= PROBLEM DESCRIPTION =
Among the entries below, find the line with "##Contributors", then quote it and each following line up to and including the line with "LinkedIn:http://linkedin.com/in/delmy-arguello-0904871b5", and nothing else.

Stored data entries
┄┄┄┄┄┄┄┄┄┄
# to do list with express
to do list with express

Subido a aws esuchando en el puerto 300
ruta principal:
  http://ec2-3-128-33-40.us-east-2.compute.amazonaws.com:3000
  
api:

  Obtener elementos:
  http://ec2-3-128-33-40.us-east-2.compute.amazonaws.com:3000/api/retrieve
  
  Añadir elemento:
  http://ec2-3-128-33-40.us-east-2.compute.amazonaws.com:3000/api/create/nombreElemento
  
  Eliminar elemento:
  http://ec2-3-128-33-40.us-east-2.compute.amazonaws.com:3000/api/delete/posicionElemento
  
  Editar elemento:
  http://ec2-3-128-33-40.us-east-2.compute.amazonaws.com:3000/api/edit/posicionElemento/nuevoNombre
┄┄┄┄┄┄┄┄┄┄
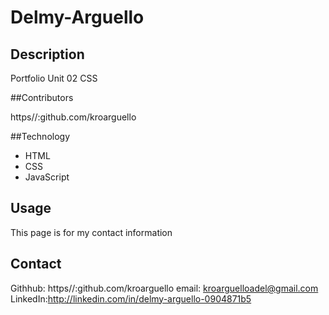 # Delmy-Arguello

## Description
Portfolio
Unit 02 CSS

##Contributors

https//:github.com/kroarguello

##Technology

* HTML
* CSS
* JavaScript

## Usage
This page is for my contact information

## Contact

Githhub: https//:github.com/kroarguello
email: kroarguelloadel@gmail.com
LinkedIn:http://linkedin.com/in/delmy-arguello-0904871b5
┄┄┄┄┄┄┄┄┄┄
= TASK OUTPUT =
##Contributors

https//:github.com/kroarguello

##Technology

* HTML
* CSS
* JavaScript

## Usage
This page is for my contact information

## Contact

Githhub: https//:github.com/kroarguello
email: kroarguelloadel@gmail.com
LinkedIn:http://linkedin.com/in/delmy-arguello-0904871b5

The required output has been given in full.